Sean Olive is a Harman colleague of mine. I'm respectful of and impressed with his accomplishments here, including (but not limited to) the construction of identical audio reference rooms at all facilities and the development of a listener training program so subjective audio phenomena can be described by test subjects using a defined objective vocabulary. The combination facilitates A/B product tests whose results and findings can be rigorously analyzed.

And I like his blog.
 

microstrip

VIP/Donor
May 30, 2010
20,807
4,702
2,790
Portugal
Tim,

I know about this site for long. I appreciate their technical skills and organization, but their beliefs are clearly stated at:

http://nwavguy.blogspot.pt/2012/04/what-we-hear.html

and links referred in it. Not my cup of tea.

IMHO, they are not objectivists, I would call them measurativists.
But their real target seems the Benchmark and headphone listening, nothing else.
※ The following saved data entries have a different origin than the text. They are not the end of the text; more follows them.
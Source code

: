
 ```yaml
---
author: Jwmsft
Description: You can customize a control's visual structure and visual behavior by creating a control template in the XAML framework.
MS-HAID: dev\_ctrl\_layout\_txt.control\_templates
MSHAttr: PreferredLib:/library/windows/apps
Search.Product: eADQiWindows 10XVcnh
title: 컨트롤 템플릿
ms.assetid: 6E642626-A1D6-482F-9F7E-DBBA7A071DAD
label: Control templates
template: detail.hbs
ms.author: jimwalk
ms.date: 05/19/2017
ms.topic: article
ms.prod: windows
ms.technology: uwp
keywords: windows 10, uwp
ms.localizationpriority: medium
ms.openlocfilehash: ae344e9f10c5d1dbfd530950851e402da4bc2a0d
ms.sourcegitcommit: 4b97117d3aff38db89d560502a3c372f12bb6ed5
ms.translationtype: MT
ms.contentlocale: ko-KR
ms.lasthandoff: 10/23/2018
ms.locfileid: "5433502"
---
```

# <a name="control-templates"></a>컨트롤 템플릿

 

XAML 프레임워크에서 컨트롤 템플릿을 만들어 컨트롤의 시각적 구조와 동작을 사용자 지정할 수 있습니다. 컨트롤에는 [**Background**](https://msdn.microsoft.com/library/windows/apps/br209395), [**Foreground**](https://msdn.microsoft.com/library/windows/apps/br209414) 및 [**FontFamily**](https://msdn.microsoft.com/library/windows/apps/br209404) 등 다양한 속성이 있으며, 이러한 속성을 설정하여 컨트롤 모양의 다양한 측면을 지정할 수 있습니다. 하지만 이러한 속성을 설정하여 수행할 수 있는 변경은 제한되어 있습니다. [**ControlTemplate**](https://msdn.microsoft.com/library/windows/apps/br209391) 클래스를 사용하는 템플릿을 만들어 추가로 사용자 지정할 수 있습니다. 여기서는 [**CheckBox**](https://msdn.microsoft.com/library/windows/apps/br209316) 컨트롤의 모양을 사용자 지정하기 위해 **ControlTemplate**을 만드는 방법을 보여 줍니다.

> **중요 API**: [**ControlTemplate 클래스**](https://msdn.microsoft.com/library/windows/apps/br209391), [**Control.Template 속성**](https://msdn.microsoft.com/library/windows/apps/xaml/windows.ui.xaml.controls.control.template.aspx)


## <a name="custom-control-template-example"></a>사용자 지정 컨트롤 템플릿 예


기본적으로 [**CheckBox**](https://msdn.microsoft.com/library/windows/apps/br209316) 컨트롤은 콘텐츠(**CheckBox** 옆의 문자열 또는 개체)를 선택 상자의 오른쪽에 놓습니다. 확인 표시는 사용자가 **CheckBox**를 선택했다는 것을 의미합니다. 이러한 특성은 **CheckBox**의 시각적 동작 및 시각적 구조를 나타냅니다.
Quoted from the page you refer:

BLIND EVIDENCE: So far I’ve run two relatively informal blind tests with the ODAC. The latest one used special software on the PC to play the same track on both my Benchmark DAC1 Pre and simultaneously on the ODAC plugged into the same PC (both connected via USB and running at 24/44). The ODAC was connected to an O2 headphone amp, and a switchbox allowed the headphones to be rapidly switched between the DAC1 and the O2+ODAC. The two sources were carefully level matched (using their respective volume controls) using a test signal and wideband DMM. I tried both my Sennheiser HD650 and Denon AH-D2000 headphones with a variety of well recorded favorite tracks. One other listener and I could not reliably tell which was playing.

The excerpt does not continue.